This is basically a repeat of what you just said in the last post, and what I refuted in my last post. I'm not going to refute this again.
It is indeed a repeat of what I have asked before, but you have not provided any refutiation or answer to the question. You claimed that people are using the EF, and your reference to someone else who makes the same unsupported claim is not evidence for the claim.
Who is using the EF?. The way to support your claim is to proivide a reference to someone who is
using the EF. You haven't even tried.
Here's what the evidence says: Dembski can not calculate the probability of chance for the backerial flagellum.
Here's what you say: Noone can calculate the probability of chance for anything.
As I clearly stated, twice before and now for the third time, I do not claim that Dembski's failure to calculate the probability of chance for the bacterial flagellum leads to the conclusion that no-one can calculate the probability of chance for the bacterial flagellum. It
does not lead to the conclusion that no-one can calculate the the probability of chance for the bacterial flagellum. What
does lead to the conclusion that no-one can calculate the probability of chance for the bacterial flagellum is the fact that
nobody has the data required to do so. All you have to do is demonstrate that data, as I discuss below.

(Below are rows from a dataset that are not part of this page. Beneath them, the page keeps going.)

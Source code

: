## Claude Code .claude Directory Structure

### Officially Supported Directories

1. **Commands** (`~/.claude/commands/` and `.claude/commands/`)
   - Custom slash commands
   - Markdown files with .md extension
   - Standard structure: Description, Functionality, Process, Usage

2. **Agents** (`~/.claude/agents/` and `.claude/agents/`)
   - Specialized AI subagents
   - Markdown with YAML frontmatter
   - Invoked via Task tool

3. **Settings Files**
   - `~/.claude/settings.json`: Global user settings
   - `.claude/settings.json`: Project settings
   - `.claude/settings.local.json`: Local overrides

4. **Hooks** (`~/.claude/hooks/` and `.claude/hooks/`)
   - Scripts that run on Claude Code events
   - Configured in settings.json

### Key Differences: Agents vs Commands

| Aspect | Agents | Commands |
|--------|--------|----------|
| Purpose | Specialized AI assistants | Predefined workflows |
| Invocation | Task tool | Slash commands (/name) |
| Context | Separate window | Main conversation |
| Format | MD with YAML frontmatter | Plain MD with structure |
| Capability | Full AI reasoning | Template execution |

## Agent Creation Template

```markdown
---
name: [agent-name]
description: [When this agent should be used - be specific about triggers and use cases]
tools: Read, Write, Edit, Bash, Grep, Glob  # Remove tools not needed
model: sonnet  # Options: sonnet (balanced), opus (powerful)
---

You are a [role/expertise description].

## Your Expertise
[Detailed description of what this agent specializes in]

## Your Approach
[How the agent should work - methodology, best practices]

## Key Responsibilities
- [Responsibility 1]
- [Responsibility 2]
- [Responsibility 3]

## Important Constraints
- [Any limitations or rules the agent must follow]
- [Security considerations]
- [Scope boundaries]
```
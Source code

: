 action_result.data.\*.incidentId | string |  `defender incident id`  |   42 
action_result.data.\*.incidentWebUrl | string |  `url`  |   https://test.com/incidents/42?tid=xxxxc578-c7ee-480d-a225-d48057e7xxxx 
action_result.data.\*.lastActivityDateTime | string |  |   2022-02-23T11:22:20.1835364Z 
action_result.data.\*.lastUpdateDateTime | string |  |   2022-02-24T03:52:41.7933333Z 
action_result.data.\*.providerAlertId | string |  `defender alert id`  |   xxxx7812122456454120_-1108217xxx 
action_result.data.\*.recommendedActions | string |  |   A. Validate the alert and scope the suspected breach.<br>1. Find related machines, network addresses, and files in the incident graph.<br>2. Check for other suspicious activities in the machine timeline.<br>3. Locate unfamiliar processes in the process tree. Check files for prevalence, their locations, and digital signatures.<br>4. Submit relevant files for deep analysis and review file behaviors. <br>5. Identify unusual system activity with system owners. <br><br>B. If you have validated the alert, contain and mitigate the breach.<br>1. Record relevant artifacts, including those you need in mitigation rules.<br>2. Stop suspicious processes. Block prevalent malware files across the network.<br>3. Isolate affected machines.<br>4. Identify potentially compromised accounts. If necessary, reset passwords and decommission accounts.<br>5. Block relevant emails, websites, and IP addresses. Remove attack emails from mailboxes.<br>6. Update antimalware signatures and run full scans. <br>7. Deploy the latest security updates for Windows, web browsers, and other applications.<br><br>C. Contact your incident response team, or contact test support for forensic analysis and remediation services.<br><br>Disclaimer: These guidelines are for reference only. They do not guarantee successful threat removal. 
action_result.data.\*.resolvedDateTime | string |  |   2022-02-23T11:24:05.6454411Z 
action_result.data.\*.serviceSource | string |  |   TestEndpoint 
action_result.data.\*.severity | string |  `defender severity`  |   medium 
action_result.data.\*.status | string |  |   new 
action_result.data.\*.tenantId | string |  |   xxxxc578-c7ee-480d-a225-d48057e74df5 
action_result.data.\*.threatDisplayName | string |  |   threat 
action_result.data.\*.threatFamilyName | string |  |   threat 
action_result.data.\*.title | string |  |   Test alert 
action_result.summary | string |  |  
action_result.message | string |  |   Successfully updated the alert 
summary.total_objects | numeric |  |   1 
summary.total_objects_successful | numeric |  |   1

Although there are a lot of possibilities as to how something could have happened, many of these can be discounted because the probability is so minutely small (it's like we have a million grains of sand). What we instead must consider is the more probably ideas. Sure, we lose some accuracy doing this, but if the calculations lead to a 10*-20 probability when we only need a 10*-10, then that margin of error would be a nonfactor.
Interesting assertion. What
evidence and/or
calculations do you have to support it? How do you
know what are the most probable dseas? What are the most probable ideas for the bacterial flagellum arising by chance, and why are these the most probable ideas?
Irrelevant.
I'm glad to see that you can refute what I said in a one-word, unexplained response
I expanded on that one word, and explained exactly why your response was irrelevant, in the rest of the post (to which you did not respond). As I wrote:
quote:
Since the last possible conclusion of Dembski's EF is not "insufficient information to reach a conclusion", it's snake oil. No matter what the nature of the tests are, the wrong last possible conclusion dooms it.
See that "No matter what the nature of the tests"? That's why the complexity/specification criterion is irrelevant.
Sure, you can list these flaws, we can debate them, but are any of them a true science-stopper?
Yup. Absolutely, unless the EF is totally reformulated, and maybe not even then. As I wrote,
quote:
Since the last possible conclusion of Dembski's EF is not "insufficient information to reach a conclusion", it's snake oil. No matter what the nature of the tests are, the wrong last possible conclusion dooms it.
And the total inability to get past the second test in the filter also dooms it.
And there are other fatal flaws, that are too complex and technical to go into detail here. See
The advantages of theft over toil: the design inference and arguing from ignorance:
quote:
We show that if Dembski's filter were adopted as a scientific heuristic, some classical developments in science would not be rational, and that Dembski's assertion that the filter reliably identifies rarefied design requires ignoring the state of background knowledge. If background information changes even slightly, the filter's conclusion will vary wildly. Dembski fails to overcome Hume's objections to arguments from design.
and
Information Theory, Evolutionary Computation, and Dembski's "Complex Specifed Information":
quote:
Intelligent design advocate William Dembski has introduced a measure of informa tion called "complex specifed information", or CSI. He claims that CSI is a reliable marker of design by intelligent agents. He puts forth a "Law of Conservation of Information" which states that chance and natural laws are incapable of generating CSI.
In particular, CSI cannot be generated by evolutionary computation. Dembski asserts that CSI is present in intelligent causes and in the flagellum of Escherichia coli, and concludes that neither have natural explanations. In this paper we examine Dembski's claims, point out significant errors in his reasoning, and conclude that there is no
reason to accept his assertions.
There's a difference between being not perfect and being fatally flawed.
Yup. But the EF
is fatally flawed, as I pointed out over several messages now. And your only response has been more unsupported assertions and more failure to even try to support your previous asserions.
Neither evolution or ID are perfect, so we give them their proper treatment and teach the controversy in our schools.
Evolution is so far the best and only scientific theory extant. There's nothing else to teach. There's no scientific theory of ID. There's no applications of the EF; you have failed to come up with one despite repeated requests. There's no scientific controversy, just a few "Christian" sects trying to force their religion into science classes; note that they've totally given up on establishing ID as science and are concentrating on school boards. There's no disagreement among experts.
However, to exclude a certain form or origins science does not just mean that it's inferior, it means that it is completey and undoubtedly unscientific. You can nitpick mistakes with the EF here or there, but you can't prove it be completely and undoubtedly unscientific.
Sorry, the burden of proof is on you. You want the EF accepted as science, you (or the ID community) need to
demonstrate that it is such and
realistically address the criticisms. Not with mere assertions, not with packing school boards with creationists, but in the arena of science.